Whitney Phillips, an assistant professor in the department of communication and rhetorical studies at Syracuse University and an author on polluted information, says that all of this is making our brains go haywire.

With the U.S. election ginning up misleading information and the nonstop political discussions online wearing many of us out, I spoke to her about how we can individually and collectively fight back. Here are edited excerpts from our discussion:

You’ve written that angry conversations online and misleading information essentially short circuits our brains. How?

When our brains are overloaded, and we’re confronted constantly with upsetting or confusing information, it sends us into a state in which we’re less capable of processing information. We say things we probably shouldn’t. People get retweet happy. It’s not productive, even when people have good intentions and think they’re helping.

How do we stop that process?

I’ve been researching how mindfulness meditation processes can help us navigate this information hellscape. When you see or read something that triggers that emotional reaction, take a moment to breathe and try to establish some emotional space. It doesn’t mean you shouldn’t say the critical thing you’re thinking, but you should first reflect on the most constructive thing to do next.

But we don’t tend to think that we’re the ones acting irresponsibly or irrationally. We think the people who disagree with us are irrational and irresponsible.

Most people think if they’re not setting out to do damage or don’t have hate in their hearts, then they don’t have to consider what they do. But even if we aren’t vicious ourselves, we’re still fundamentally a part of what information spreads and how.

We all affect the ecology around us. Bad actors like high-profile influencers can scar the land, but everyone else does, too. The more information pollution there is in the landscape, the less functional our democracy is.

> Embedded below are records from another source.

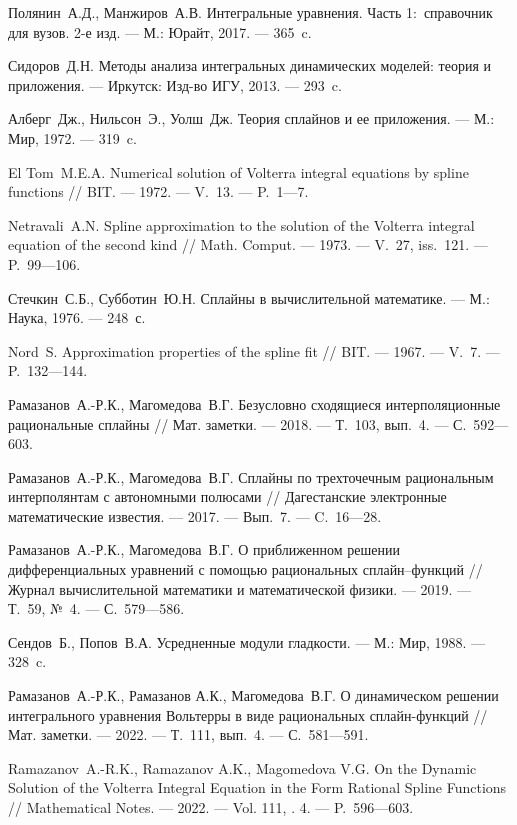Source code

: \begin{thebibliography}{111}
Полянин~А.Д., Манжиров~А.В.
Интегральные уравнения. Часть 1:~справочник для вузов. 2-е изд.
--- М.: Юрайт, 2017.
--- 365~c.

Сидоров~Д.Н.
Методы анализа интегральных динамических моделей: теория и приложения. 
--- Иркутск: Изд-во ИГУ, 2013.
--- 293~c.

Алберг~Дж., Нильсон~Э., Уолш~Дж.
Теория сплайнов и ее приложения.
--- М.: Мир, 1972.
--- 319~c.

El Tom~M.E.A.
Numerical solution of Volterra integral equations by spline functions
//
BIT. 
--- 1972.
--- V.~13.
--- P.~1---7.

Netravali~A.N.
Spline approximation to the solution of the Volterra integral equation of the second kind
//
Math. Comput.
--- 1973.
--- V.~27, iss.~121.
--- P.~99---106.

Стечкин~С.Б., Субботин~Ю.Н.
Сплайны в вычислительной математике.
--- М.: Наука, 1976.
--- 248~с.

Nord~S.
Approximation properties of the spline fit
//
BIT.
--- 1967.
--- V.~7.
--- P.~132---144.

Рамазанов~А.-Р.К., Магомедова~В.Г.
Безусловно сходящиеся
интерполяционные рациональные сплайны
//
Мат. заметки.
--- 2018.
--- Т.~103, вып.~4.
--- С.~592---603.

Рамазанов~А.-Р.К., Магомедова~В.Г.
Сплайны по трехточечным рациональным интерполянтам с автономными полюсами
//
Дагестанские электронные математические известия.
--- 2017.
--- Вып.~7.
--- C.~16---28.

Рамазанов~А.-Р.К., Магомедова~В.Г.
О приближенном решении дифференциальных уравнений с помощью рациональных сплайн--функций
//
Журнал вычислительной математики и математической физики.
--- 2019.
--- Т.~59, №~4.
--- С.~579---586.

Сендов~Б., Попов~В.А.
Усредненные модули гладкости.
--- М.: Мир, 1988.
--- 328~c.

Рамазанов~А.-Р.К., Рамазанов А.К., Магомедова~В.Г.
О динамическом решении интегрального уравнения Вольтерры в виде рациональных сплайн-функций
//
Мат. заметки.
--- 2022.
--- Т.~111, вып.~4.
--- С.~581---591.

Ramazanov~A.-R.K., Ramazanov A.K., Magomedova V.G.
On the Dynamic Solution of the Volterra Integral Equation in the Form Rational Spline Functions
//
Mathematical Notes.
--- 2022.
--- Vol. 111, \No. 4.
--- P.~596---603.


\end{thebibliography}
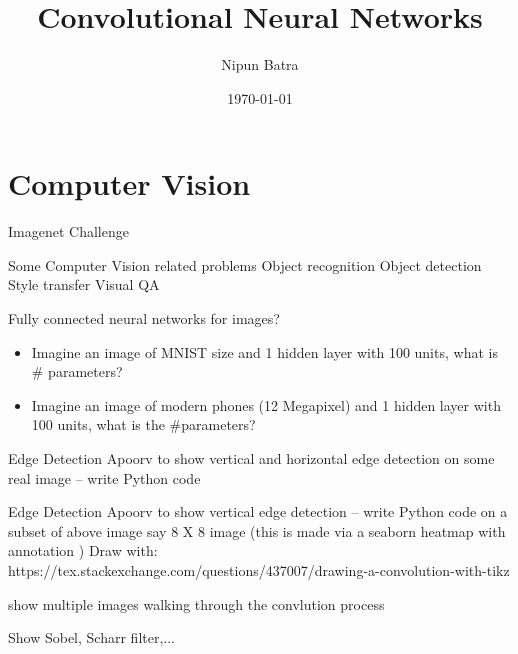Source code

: \documentclass{beamer}
\title{Convolutional Neural Networks}
\date{\today}
\author{Nipun Batra}
\institute{IIT Gandhinagar}
\begin{document}
  \maketitle
  
  
  
\section{Computer Vision}

\begin{frame}{Imagenet Challenge}

\end{frame}

\begin{frame}{Some Computer Vision related problems}
Object recognition
Object detection
Style transfer
Visual QA
\end{frame}

\begin{frame}{Fully connected neural networks for images?}
\begin{itemize}
	\item Imagine an image of MNIST size and 1 hidden layer with 100 units, what is \# parameters?
	\item Imagine an image of modern phones (12 Megapixel) and 1 hidden layer with 100 units, what is the \#parameters?
\end{itemize}
\end{frame}

\begin{frame}{Edge Detection}
Apoorv to show vertical and horizontal edge detection on some real image -- write Python code

\end{frame}
\begin{frame}{Edge Detection}
Apoorv to show vertical edge detection -- write Python code on a subset of above image say 8 X 8 image (this is made via a seaborn heatmap with annotation ) 
Draw with: https://tex.stackexchange.com/questions/437007/drawing-a-convolution-with-tikz

show multiple images walking through the convlution process
\end{frame}

\begin{frame}
Show Sobel, Scharr filter,...
\end{frame}
\end{document}
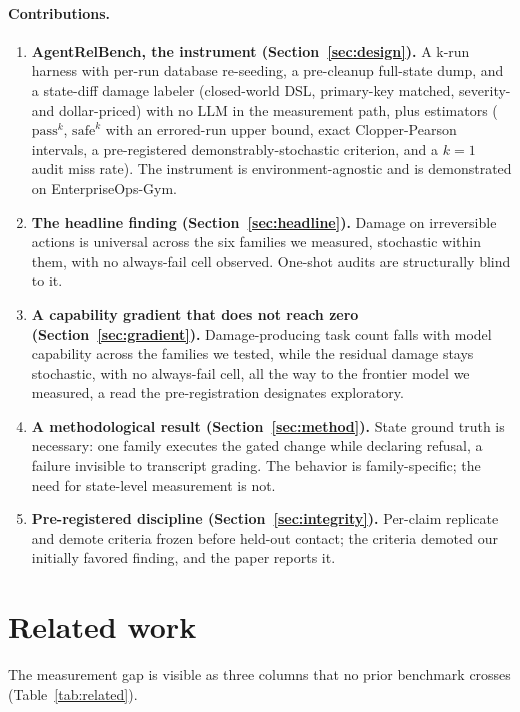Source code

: \documentclass{article}
\newcommand{\passk}{\ensuremath{\mathrm{pass}^{k}}}
\newcommand{\safek}{\ensuremath{\mathrm{safe}^{k}}}
\begin{document}
\paragraph{Contributions.}
\begin{enumerate}
\item \textbf{AgentRelBench, the instrument (Section~\ref{sec:design}).} A k-run
harness with per-run database re-seeding, a pre-cleanup full-state dump, and a
state-diff damage labeler (closed-world DSL, primary-key matched, severity- and
dollar-priced) with no LLM in the measurement path, plus estimators (\passk{},
\safek{} with an errored-run upper bound, exact Clopper-Pearson intervals, a
pre-registered demonstrably-stochastic criterion, and a $k=1$ audit miss rate).
The instrument is environment-agnostic and is demonstrated on EnterpriseOps-Gym.
\item \textbf{The headline finding (Section~\ref{sec:headline}).} Damage on
irreversible actions is universal across the six families we measured, stochastic
within them, with no always-fail cell observed. One-shot audits are
structurally blind to it.
\item \textbf{A capability gradient that does not reach zero
(Section~\ref{sec:gradient}).} Damage-producing task count falls with model
capability across the families we tested, while the residual damage stays
stochastic, with no always-fail cell, all the way to the frontier model we
measured, a read the pre-registration designates exploratory.
\item \textbf{A methodological result (Section~\ref{sec:method}).} State ground
truth is necessary: one family executes the gated change while declaring
refusal, a failure invisible to transcript grading. The behavior is
family-specific; the need for state-level measurement is not.
\item \textbf{Pre-registered discipline (Section~\ref{sec:integrity}).} Per-claim
replicate and demote criteria frozen before held-out contact; the criteria
demoted our initially favored finding, and the paper reports it.
\end{enumerate}

\section{Related work}
\label{sec:related}

The measurement gap is visible as three columns that no prior benchmark crosses
(Table~\ref{tab:related}).
\end{document}
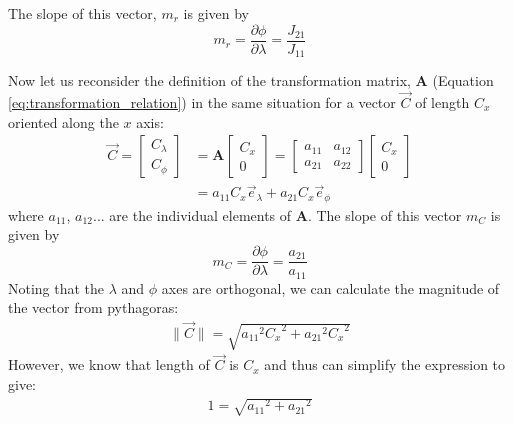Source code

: \documentclass[a4paper,10pt]{article}
\begin{document}
The slope of this vector, $m_r$ is given by
\begin{equation}\label{eq:r_slope}
 m_r = \frac{\partial \phi}{\partial \lambda} = \frac{J_{21}}{J_{11}}
\end{equation}

Now let us reconsider the definition of the transformation matrix, $\mathbf{A}$ (Equation \eqref{eq:transformation_relation}) in the same situation for a vector $\vec C$ of length $C_x$ oriented along the $x$ axis:
\begin{equation}\begin{aligned}\label{}
   \vec C = \left[\begin{matrix}
    C_\lambda \\ C_\phi
   \end{matrix}\right]
  &= \mathbf{A}
   \left[\begin{matrix}
    C_x \\ 0
   \end{matrix}\right] 
   = 
   \left[\begin{matrix}
     a_{11} & a_{12} \\ a_{21} & a_{22}
   \end{matrix}\right] 
   \left[\begin{matrix}
    C_x \\ 0
   \end{matrix}\right] 
\\ &= a_{11} C_x \vec e_\lambda + a_{21} C_x \vec e_\phi
\end{aligned}\end{equation}
where $a_{11}$, $a_{12}$... are the individual elements of $\mathbf{A}$. The slope of this vector $m_C$ is given by
\begin{equation}\label{eq:C_slope}
  m_C = \frac{\partial \phi}{\partial \lambda} = \frac{a_{21}}{a_{11}}
\end{equation}
Noting that the $\lambda$ and $\phi$ axes are orthogonal, we can calculate the magnitude of the vector from pythagoras:
\begin{equation*}\begin{aligned}
   \| \vec C\| = \sqrt{{a_{11}}^2 {C_x}^2 + {a_{21}}^2 {C_x}^2}
\end{aligned}\end{equation*} 
However, we know that length of $\vec C$ is $C_x$ and thus can simplify the expression to give:
\begin{equation}\begin{aligned}\label{eq:C_pythag}
   1  = \sqrt{{a_{11}}^2  + {a_{21}}^2 }
\end{aligned}\end{equation} 
\end{document}
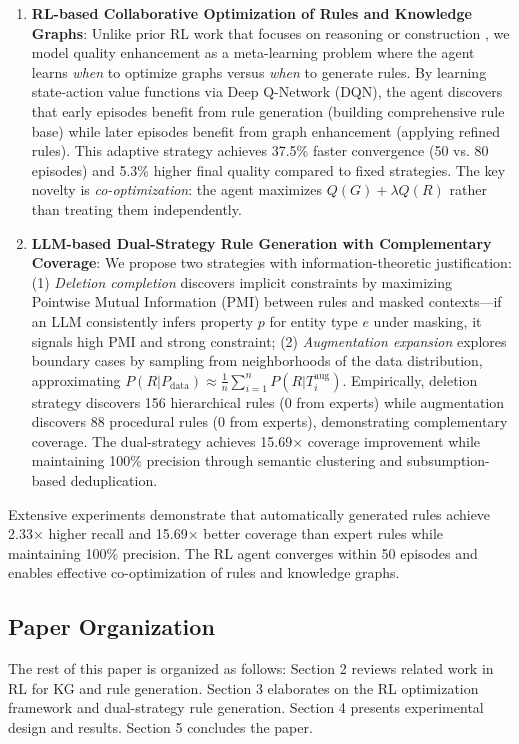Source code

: \documentclass[runningheads]{llncs}
\begin{document}
\begin{enumerate}
    \item \textbf{RL-based Collaborative Optimization of Rules and Knowledge Graphs}: Unlike prior RL work that focuses on reasoning \cite{ref_das2018} or construction \cite{ref_chen2020}, we model quality enhancement as a meta-learning problem where the agent learns \textit{when} to optimize graphs versus \textit{when} to generate rules. By learning state-action value functions via Deep Q-Network (DQN), the agent discovers that early episodes benefit from rule generation (building comprehensive rule base) while later episodes benefit from graph enhancement (applying refined rules). This adaptive strategy achieves 37.5\% faster convergence (50 vs. 80 episodes) and 5.3\% higher final quality compared to fixed strategies. The key novelty is \textit{co-optimization}: the agent maximizes $Q(G) + \lambda Q(R)$ rather than treating them independently.

    \item \textbf{LLM-based Dual-Strategy Rule Generation with Complementary Coverage}: We propose two strategies with information-theoretic justification: (1) \textit{Deletion completion} discovers implicit constraints by maximizing Pointwise Mutual Information (PMI) between rules and masked contexts—if an LLM consistently infers property $p$ for entity type $e$ under masking, it signals high PMI and strong constraint; (2) \textit{Augmentation expansion} explores boundary cases by sampling from neighborhoods of the data distribution, approximating $P(R | P_{\text{data}}) \approx \frac{1}{n} \sum_{i=1}^{n} P(R | T_i^{\text{aug}})$. Empirically, deletion strategy discovers 156 hierarchical rules (0 from experts) while augmentation discovers 88 procedural rules (0 from experts), demonstrating complementary coverage. The dual-strategy achieves 15.69× coverage improvement while maintaining 100\% precision through semantic clustering and subsumption-based deduplication.
\end{enumerate}

Extensive experiments demonstrate that automatically generated rules achieve 2.33× higher recall and 15.69× better coverage than expert rules while maintaining 100\% precision. The RL agent converges within 50 episodes and enables effective co-optimization of rules and knowledge graphs.

\subsection{Paper Organization}
The rest of this paper is organized as follows: Section 2 reviews related work in RL for KG and rule generation. Section 3 elaborates on the RL optimization framework and dual-strategy rule generation. Section 4 presents experimental design and results. Section 5 concludes the paper.
\end{document}
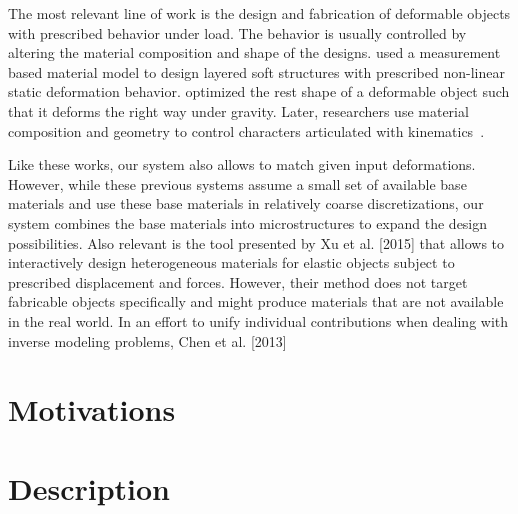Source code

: The most relevant line of work is the design and fabrication of deformable objects with prescribed behavior under load.
The behavior is usually controlled by altering the material composition and shape of the designs.
\citet{Bickel:2010:DAF} used a measurement based material model to design layered soft structures with prescribed non-linear static deformation behavior.
\citet{Chen:2014:ANM} optimized the rest shape of a deformable object such that it deforms the right way under gravity.
Later, researchers use material composition and geometry to control characters 
articulated with kinematics~\citep{Bickel:2012,Skouras13Computational}.

Like these works, our system also allows to match given input deformations.
 However, while these previous systems assume a small set of available base 
 materials and use these base materials in relatively coarse discretizations, 
 our system combines the base materials into microstructures to expand the 
 design possibilities. Also relevant is the tool presented by Xu et al. [2015] 
 that allows to interactively design heterogeneous
materials for elastic objects subject to prescribed displacement and
forces. However, their method does not target fabricable objects
specifically and might produce materials that are not available in
the real world. In an effort to unify individual contributions when
dealing with inverse modeling problems, Chen et al. [2013]

\section{Motivations}


\section{Description}\label{ch1:desc}


\subsection{}


\subsection{}

\section{}


\subsection{}

\subsection{}

\section{}

\subsection{}

\subsection{}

If you feel that everything is terrible and everyone lies, then people don’t want to engage in civic discourse.

This imposes a lot of personal responsibility on a problem that is much bigger than us as individuals.

Yes, individual solutions are not enough. We all can make better choices, but that means nothing if we’re not also thinking about structural, systemic reasons that we’re forced to confront bad information in the first place.

What are those structural forces? What can be done to make the information environment better at the structural level?

For us to understand how bad information travels we have to think about all the forces that contributed to it — decisions made by the internet platforms, broader capitalist forces, local and national influences. And it includes you. All of them feed into each other.

Part of the problem is that people haven’t understood how information works or recommendation algorithms of social media companies that influence why we see what we do online. If people understand, they can imagine a different world and they can fight to change the system.

I’m tempted to unplug the internet and go live in a cave. Should I?

We need to find a way to balance between evacuating from the hurricane and running toward the hurricane. If we only evacuate, we’re not doing our part as citizens, and we force people on the informational front lines to bear that burden. If we only run toward the storm, we’ll burn out.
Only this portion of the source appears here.